▶ _To do_
Using the records below, repeat exactly the lines from the one holding "cfg80211:rdev_abort_pmsr" through the one holding "cfg80211:rdev_auth", both ends included, and no others.

___ Data for review ___

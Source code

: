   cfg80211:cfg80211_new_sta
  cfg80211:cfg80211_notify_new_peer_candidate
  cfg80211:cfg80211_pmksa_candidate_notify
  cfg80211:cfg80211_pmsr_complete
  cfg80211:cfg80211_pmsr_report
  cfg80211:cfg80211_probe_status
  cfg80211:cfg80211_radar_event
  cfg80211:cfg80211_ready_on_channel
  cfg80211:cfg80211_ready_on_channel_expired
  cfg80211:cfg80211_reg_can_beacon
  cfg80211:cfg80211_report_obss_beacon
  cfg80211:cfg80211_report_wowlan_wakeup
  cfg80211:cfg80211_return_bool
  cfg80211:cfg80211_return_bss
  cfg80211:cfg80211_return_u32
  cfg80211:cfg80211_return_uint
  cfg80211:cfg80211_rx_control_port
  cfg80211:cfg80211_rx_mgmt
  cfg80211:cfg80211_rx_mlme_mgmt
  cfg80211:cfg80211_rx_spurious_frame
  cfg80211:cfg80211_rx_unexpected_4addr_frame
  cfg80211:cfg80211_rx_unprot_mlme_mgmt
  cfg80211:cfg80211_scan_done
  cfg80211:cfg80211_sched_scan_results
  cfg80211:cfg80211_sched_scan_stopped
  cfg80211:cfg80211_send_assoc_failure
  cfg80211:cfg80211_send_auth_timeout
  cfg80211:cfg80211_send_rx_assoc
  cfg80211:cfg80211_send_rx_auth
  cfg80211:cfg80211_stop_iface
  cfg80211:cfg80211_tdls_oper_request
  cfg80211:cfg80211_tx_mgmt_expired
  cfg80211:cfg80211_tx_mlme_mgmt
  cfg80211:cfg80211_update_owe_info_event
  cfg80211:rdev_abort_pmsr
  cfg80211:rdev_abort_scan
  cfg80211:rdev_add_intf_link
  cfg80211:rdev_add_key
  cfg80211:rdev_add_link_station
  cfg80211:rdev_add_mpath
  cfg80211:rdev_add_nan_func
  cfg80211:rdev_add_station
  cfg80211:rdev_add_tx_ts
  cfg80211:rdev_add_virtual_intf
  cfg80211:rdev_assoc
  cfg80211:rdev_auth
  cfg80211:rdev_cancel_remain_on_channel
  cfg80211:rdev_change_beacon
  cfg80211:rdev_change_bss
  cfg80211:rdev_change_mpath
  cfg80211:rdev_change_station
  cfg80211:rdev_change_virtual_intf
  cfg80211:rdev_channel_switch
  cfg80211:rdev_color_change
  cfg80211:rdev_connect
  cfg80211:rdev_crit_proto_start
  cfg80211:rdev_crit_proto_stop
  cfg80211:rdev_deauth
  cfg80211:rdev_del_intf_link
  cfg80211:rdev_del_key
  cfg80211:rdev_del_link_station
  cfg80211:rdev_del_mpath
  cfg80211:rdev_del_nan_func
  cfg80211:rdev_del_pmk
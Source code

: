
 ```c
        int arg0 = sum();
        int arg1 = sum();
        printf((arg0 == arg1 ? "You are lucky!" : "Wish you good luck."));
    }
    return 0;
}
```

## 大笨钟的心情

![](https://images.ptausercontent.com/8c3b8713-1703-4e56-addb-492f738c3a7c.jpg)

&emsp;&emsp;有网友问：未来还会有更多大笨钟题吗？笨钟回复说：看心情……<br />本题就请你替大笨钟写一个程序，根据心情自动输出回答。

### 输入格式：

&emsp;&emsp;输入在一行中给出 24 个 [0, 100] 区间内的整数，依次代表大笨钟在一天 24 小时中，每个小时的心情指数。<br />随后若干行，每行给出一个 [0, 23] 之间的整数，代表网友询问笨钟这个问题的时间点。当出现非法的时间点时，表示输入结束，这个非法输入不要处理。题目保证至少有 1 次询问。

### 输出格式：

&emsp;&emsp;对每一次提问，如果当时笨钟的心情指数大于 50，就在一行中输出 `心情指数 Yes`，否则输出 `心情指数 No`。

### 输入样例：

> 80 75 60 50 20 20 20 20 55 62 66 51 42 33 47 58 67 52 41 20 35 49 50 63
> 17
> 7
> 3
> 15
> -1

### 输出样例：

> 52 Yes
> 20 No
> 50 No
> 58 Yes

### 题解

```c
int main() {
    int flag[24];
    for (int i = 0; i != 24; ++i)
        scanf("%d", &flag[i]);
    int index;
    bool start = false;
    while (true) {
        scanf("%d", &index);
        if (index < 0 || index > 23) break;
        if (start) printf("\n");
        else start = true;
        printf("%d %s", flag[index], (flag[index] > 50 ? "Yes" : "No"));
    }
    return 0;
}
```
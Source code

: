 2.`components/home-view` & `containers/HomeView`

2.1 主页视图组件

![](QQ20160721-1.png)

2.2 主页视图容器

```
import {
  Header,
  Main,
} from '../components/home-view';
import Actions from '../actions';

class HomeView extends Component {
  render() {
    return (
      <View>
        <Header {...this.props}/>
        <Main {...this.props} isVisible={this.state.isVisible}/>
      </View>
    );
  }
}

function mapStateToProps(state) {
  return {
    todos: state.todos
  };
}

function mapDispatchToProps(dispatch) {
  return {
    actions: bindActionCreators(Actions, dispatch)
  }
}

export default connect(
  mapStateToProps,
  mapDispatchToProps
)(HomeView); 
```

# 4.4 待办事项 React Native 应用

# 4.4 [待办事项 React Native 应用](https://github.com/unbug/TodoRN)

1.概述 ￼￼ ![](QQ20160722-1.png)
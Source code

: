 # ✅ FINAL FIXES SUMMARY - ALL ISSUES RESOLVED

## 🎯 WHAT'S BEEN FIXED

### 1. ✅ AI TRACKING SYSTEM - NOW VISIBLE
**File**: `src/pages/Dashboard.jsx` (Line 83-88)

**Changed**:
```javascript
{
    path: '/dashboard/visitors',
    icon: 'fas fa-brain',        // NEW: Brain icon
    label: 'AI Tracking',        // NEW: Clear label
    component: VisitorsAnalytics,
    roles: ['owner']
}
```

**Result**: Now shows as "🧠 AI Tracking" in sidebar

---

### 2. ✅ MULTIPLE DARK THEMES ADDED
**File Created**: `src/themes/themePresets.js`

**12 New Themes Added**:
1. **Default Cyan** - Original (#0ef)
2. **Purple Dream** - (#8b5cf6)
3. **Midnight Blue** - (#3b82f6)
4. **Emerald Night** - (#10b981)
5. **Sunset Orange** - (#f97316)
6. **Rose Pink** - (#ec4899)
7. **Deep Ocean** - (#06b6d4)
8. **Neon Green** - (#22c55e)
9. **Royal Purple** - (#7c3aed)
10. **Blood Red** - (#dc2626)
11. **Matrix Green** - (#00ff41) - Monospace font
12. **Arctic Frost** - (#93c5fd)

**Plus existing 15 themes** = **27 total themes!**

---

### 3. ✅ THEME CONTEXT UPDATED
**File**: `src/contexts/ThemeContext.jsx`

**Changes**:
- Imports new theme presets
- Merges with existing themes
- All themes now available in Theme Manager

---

___

▶ _Response box_
  cfg80211:rdev_abort_pmsr
  cfg80211:rdev_abort_scan
  cfg80211:rdev_add_intf_link
  cfg80211:rdev_add_key
  cfg80211:rdev_add_link_station
  cfg80211:rdev_add_mpath
  cfg80211:rdev_add_nan_func
  cfg80211:rdev_add_station
  cfg80211:rdev_add_tx_ts
  cfg80211:rdev_add_virtual_intf
  cfg80211:rdev_assoc
  cfg80211:rdev_auth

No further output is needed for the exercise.